Interactive innovation workshops

Many companies find it difficult to unleash the creative talent within their teams. Often this is simply down to the environment. Our hands-on sessions share some immediate tactics to capture the naturally disruptive, innovative capability within your teams.

Typical Innovation Workshop Agenda

Intro Session

When we kickoff the innovation day with a 30 minutes session, it’s important that a company executive or innovation leader within the business begins by thanking people for investing their time.

Typically the intro topics include

  • Strategic challenges (such as New entrant competitors,Corporate Innovation vs Startups, rapid speed of change),
  • Disruption and how to re-invent our own business,
  • Innovation Culture, how the company supports innovation today & tomorrow,

Ice Breaker Exercises

It’s common that many people don’t know each other in these sessions, so it’s essential to get everyone talking. A few quick warm exercises get people in the right mindset for the day.

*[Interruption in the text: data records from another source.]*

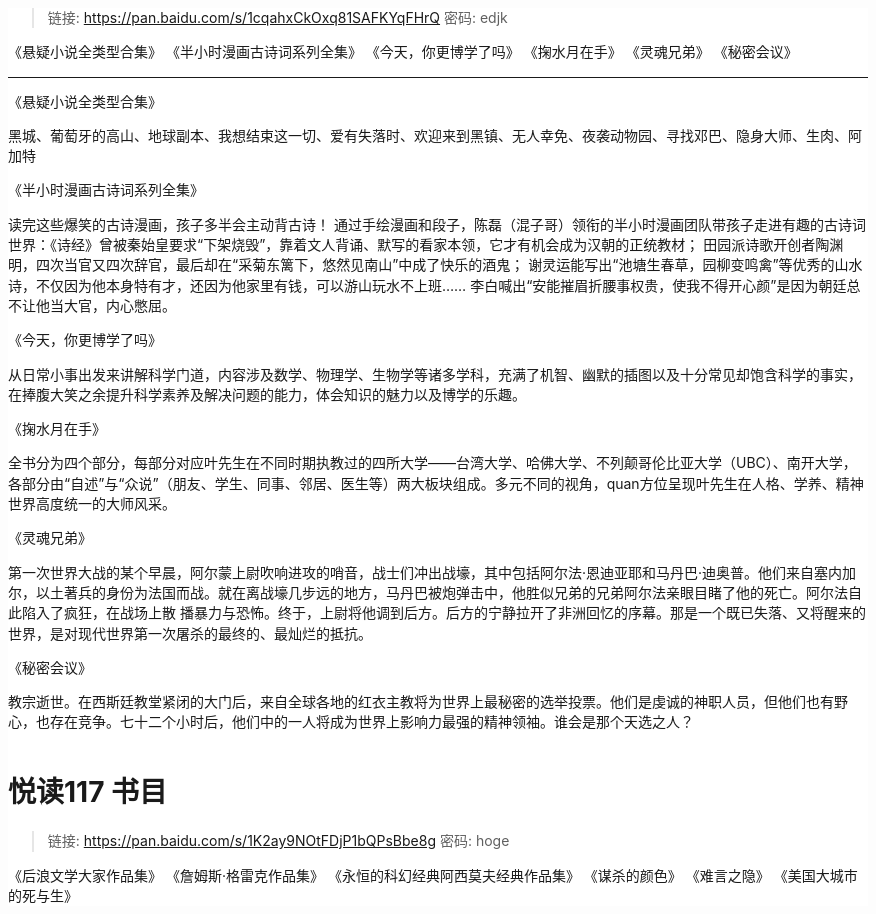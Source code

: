 >链接: https://pan.baidu.com/s/1cqahxCkOxq81SAFKYqFHrQ  密码: edjk

《悬疑小说全类型合集》
《半小时漫画古诗词系列全集》
《今天，你更博学了吗》
《掬水月在手》
《灵魂兄弟》
《秘密会议》

-------------------------------

《悬疑小说全类型合集》

黑城、葡萄牙的高山、地球副本、我想结束这一切、爱有失落时、欢迎来到黑镇、无人幸免、夜袭动物园、寻找邓巴、隐身大师、生肉、阿加特


《半小时漫画古诗词系列全集》

读完这些爆笑的古诗漫画，孩子多半会主动背古诗！
通过手绘漫画和段子，陈磊（混子哥）领衔的半小时漫画团队带孩子走进有趣的古诗词世界：《诗经》曾被秦始皇要求“下架烧毁”，靠着文人背诵、默写的看家本领，它才有机会成为汉朝的正统教材；
田园派诗歌开创者陶渊明，四次当官又四次辞官，最后却在“采菊东篱下，悠然见南山”中成了快乐的酒鬼；
谢灵运能写出“池塘生春草，园柳变鸣禽”等优秀的山水诗，不仅因为他本身特有才，还因为他家里有钱，可以游山玩水不上班……
李白喊出“安能摧眉折腰事权贵，使我不得开心颜”是因为朝廷总不让他当大官，内心憋屈。


《今天，你更博学了吗》

从日常小事出发来讲解科学门道，内容涉及数学、物理学、生物学等诸多学科，充满了机智、幽默的插图以及十分常见却饱含科学的事实，在捧腹大笑之余提升科学素养及解决问题的能力，体会知识的魅力以及博学的乐趣。


《掬水月在手》

全书分为四个部分，每部分对应叶先生在不同时期执教过的四所大学——台湾大学、哈佛大学、不列颠哥伦比亚大学（UBC）、南开大学，各部分由“自述”与“众说”（朋友、学生、同事、邻居、医生等）两大板块组成。多元不同的视角，quan方位呈现叶先生在人格、学养、精神世界高度统一的大师风采。


《灵魂兄弟》

第一次世界大战的某个早晨，阿尔蒙上尉吹响进攻的哨音，战士们冲出战壕，其中包括阿尔法·恩迪亚耶和马丹巴·迪奥普。他们来自塞内加尔，以土著兵的身份为法国而战。就在离战壕几步远的地方，马丹巴被炮弹击中，他胜似兄弟的兄弟阿尔法亲眼目睹了他的死亡。阿尔法自此陷入了疯狂，在战场上散 播暴力与恐怖。终于，上尉将他调到后方。后方的宁静拉开了非洲回忆的序幕。那是一个既已失落、又将醒来的世界，是对现代世界第一次屠杀的最终的、最灿烂的抵抗。


《秘密会议》

教宗逝世。在西斯廷教堂紧闭的大门后，来自全球各地的红衣主教将为世界上最秘密的选举投票。他们是虔诚的神职人员，但他们也有野心，也存在竞争。七十二个小时后，他们中的一人将成为世界上影响力最强的精神领袖。谁会是那个天选之人？


# 悦读117 书目

>链接: https://pan.baidu.com/s/1K2ay9NOtFDjP1bQPsBbe8g  密码: hoge

《后浪文学大家作品集》
《詹姆斯·格雷克作品集》
《永恒的科幻经典阿西莫夫经典作品集》
《谋杀的颜色》
《难言之隐》
《美国大城市的死与生》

Inspiring Creativity Sessions

Time is limited but it is realistic to have 3 different rounds to generate +100 post-its per table.

A combination of templates and tools will help people to step out-their-comfort-zone.

To get the most valuable output we often ask participants to prepare themselves before they arrive to this session. Sometimes people bring 1 or more ideas on a given template. In other situations, we ask people to read several inspiring articles & cases. This is non-mandatory, but it helps to speed things up during the day.

What inspirational info do we provide to help spark ideas?

  • Emerging trends (B2B or B2C)
  • Societal evolutions & changes in geo-politics
  • Next-gen technology
  • Upcoming business models & experiments
  • Startups to learn from
  • Analogy thinking

Develop Business Concepts

We want you to have a tangible output from the day. A summary of the most innovative ideas will be captures on a structured template. We’ll help you extract a couple of your ideas on the walls & tables to develop further.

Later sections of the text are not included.